• _How to complete this task_
Copy each line below that contains "data".

[Source texts of formatted documents]
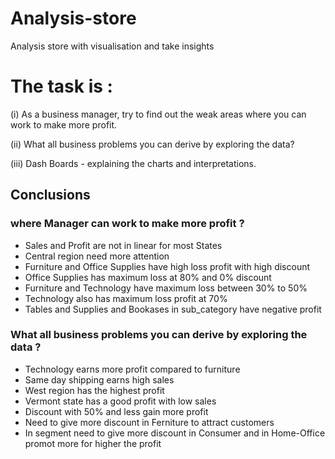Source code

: # Analysis-store
Analysis store with visualisation and take insights

# The task is :

(i) As a business manager, try to find out the weak areas where you can work to make more profit.

(ii) What all business problems you can derive by exploring the data?

(iii) Dash Boards - explaining the charts and interpretations.

## Conclusions

### where Manager can work to make more profit ?
- Sales and Profit are not in linear for most States
- Central region need more attention
- Furniture and Office Supplies have high loss profit with high discount
- Office Supplies has maximum loss at 80% and 0% discount
- Furniture and Technology have maximum loss between 30% to 50%
- Technology also has maximum loss profit at 70%
- Tables and Supplies and Bookases in sub_category have negative profit

### What all business problems you can derive by exploring the data ?
- Technology earns more profit compared to furniture
- Same day shipping earns high sales
- West region has the highest profit
- Vermont state has a good profit with low sales
- Discount with 50% and less gain more profit
- Need to give more discount in Ferniture to attract customers
- In segment need to give more discount in Consumer and in Home-Office promot more for higher the profit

• _Written reply_
(ii) What all business problems you can derive by exploring the data?
### What all business problems you can derive by exploring the data ?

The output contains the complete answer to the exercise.